WORK REQUIRED: Read the records below and report each line in which "Suicide" occurs.

Items from a data source:
···

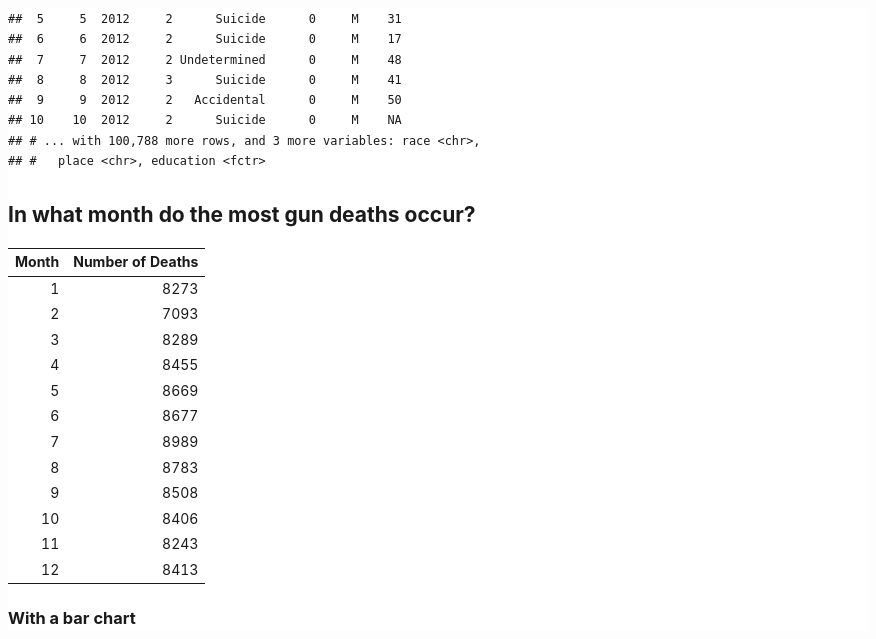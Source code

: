     ##  5     5  2012     2      Suicide      0     M    31
    ##  6     6  2012     2      Suicide      0     M    17
    ##  7     7  2012     2 Undetermined      0     M    48
    ##  8     8  2012     3      Suicide      0     M    41
    ##  9     9  2012     2   Accidental      0     M    50
    ## 10    10  2012     2      Suicide      0     M    NA
    ## # ... with 100,788 more rows, and 3 more variables: race <chr>,
    ## #   place <chr>, education <fctr>

In what month do the most gun deaths occur?
-------------------------------------------

|  Month|  Number of Deaths|
|------:|-----------------:|
|      1|              8273|
|      2|              7093|
|      3|              8289|
|      4|              8455|
|      5|              8669|
|      6|              8677|
|      7|              8989|
|      8|              8783|
|      9|              8508|
|     10|              8406|
|     11|              8243|
|     12|              8413|

### With a bar chart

···

OUTPUT FOR THIS EXERCISE:
:     ##  5     5  2012     2      Suicide      0     M    31
    ##  6     6  2012     2      Suicide      0     M    17
    ##  8     8  2012     3      Suicide      0     M    41
    ## 10    10  2012     2      Suicide      0     M    NA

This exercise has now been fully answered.